Rotary Kiln Incineration. Solid wastes as well as liquid wastes generated by industry are destroyed by on-site and commercial-site rotary kiln incinerator systems. The rotary kiln is a cylindrical refractory-lined shell that is rotated to provide a tumbling and lifting action to the solid waste materials. This exposes the waste surface to the flames from fuel burning as well as liquid waste burning in the rotating kiln. Flames will also be generated over the surface of waste solids exposed to the heat and incoming air. Pumpable sludges and slurries are injected into the kiln through nozzles. Temperatures for burning vary from 1,300 to 2,400°F. Lower temperatures are often necessary to prevent slagging of certain waste materials.

The rotary kiln provides excellent mixing through a rotating-tumbling action that distributes heat evenly to all the waste materials contained within it. The kiln is the primary combustion chamber (PCC) where organic compounds in the wastes are volatilized and oxidized as air is introduced into the kiln. The unburned volatiles enter the secondary combustion chamber (SCC) along with the hot products of combustion from the PCC where additional oxygen is introduced and ignitable liquid wastes or fuel can be burned. Complete combustion of the volatized waste from the PCC, liquid wastes and fuel occurs in the SCC.

Liquid Injection. The chemical industries generate liquid wastes that contain toxic organics. Typical wastes from the agricultural and pharmaceutical plants may contain compounds such as chlorinated benzenes, vinyl chloride, toluene, phosphorous, and naphthalene. On-site liquid injection incinerators are used to destroy these wastes. Liquid injection incinerators are refractory-



lined chambers, generally cylindrical in shape and equipped with a primary combustor and often secondary injection nozzles for high-water-content waste materials. The liquids are atomized through nozzles, exposed to high temperature fuel burner flames, vaporized, superheated, and when combined with air in a turbulent zone attain temperature levels from 1,800 to 3,000°F. Residence time in the chamber is based on the flow volume of these combined products of combustion (fuel, air, and liquid wastes) in actual cubic feet per second.
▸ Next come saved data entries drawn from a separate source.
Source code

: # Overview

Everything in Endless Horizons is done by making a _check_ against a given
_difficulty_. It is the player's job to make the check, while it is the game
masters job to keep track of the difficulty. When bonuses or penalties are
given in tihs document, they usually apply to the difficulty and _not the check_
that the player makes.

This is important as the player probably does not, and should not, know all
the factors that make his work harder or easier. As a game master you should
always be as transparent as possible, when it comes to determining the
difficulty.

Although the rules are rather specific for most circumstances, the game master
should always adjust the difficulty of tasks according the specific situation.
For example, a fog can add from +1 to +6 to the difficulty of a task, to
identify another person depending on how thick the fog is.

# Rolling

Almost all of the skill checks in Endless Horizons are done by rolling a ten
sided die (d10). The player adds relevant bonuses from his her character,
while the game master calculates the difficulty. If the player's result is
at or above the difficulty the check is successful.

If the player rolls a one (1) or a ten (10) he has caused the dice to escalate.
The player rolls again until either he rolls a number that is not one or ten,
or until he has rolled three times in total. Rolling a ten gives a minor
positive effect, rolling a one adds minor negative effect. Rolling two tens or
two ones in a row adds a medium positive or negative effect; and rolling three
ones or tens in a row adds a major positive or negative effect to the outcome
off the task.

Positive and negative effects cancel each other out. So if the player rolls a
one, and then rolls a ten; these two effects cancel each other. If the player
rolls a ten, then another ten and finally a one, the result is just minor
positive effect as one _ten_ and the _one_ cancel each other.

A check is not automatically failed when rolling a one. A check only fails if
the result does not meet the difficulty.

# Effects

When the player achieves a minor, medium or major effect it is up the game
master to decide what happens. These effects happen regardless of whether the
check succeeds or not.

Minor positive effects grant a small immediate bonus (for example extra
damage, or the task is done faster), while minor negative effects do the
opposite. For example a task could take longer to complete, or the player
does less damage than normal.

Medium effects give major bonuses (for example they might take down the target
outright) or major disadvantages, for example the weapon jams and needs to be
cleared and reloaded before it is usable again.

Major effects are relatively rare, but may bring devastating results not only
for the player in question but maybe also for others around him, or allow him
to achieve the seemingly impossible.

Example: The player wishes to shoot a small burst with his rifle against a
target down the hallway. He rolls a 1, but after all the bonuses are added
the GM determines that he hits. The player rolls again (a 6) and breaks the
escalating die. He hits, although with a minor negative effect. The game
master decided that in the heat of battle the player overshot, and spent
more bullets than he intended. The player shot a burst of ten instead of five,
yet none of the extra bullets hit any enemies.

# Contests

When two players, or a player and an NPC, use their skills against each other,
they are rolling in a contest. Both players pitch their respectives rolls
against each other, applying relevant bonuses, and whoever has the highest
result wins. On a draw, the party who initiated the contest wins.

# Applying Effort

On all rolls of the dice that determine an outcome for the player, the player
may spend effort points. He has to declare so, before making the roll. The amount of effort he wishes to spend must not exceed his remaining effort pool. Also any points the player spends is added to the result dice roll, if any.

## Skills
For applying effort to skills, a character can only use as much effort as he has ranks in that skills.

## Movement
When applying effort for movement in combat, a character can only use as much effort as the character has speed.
The physical volume of the chamber in cubic feet determines the total time of these gases in the chamber. This time may vary from 0.5 seconds up to 2.5 seconds. The toxic organic components of the liquid waste are oxidized to carbon dioxide, water vapor, oxygen, nitrogen, and acid gases. Acid gases formed are cleaned from the exhaust stream by wet scrubbers, thus allowing clean products to leave the exhaust stack. Incineration has resulted in the ultimate answer to the disposal of these waste materials.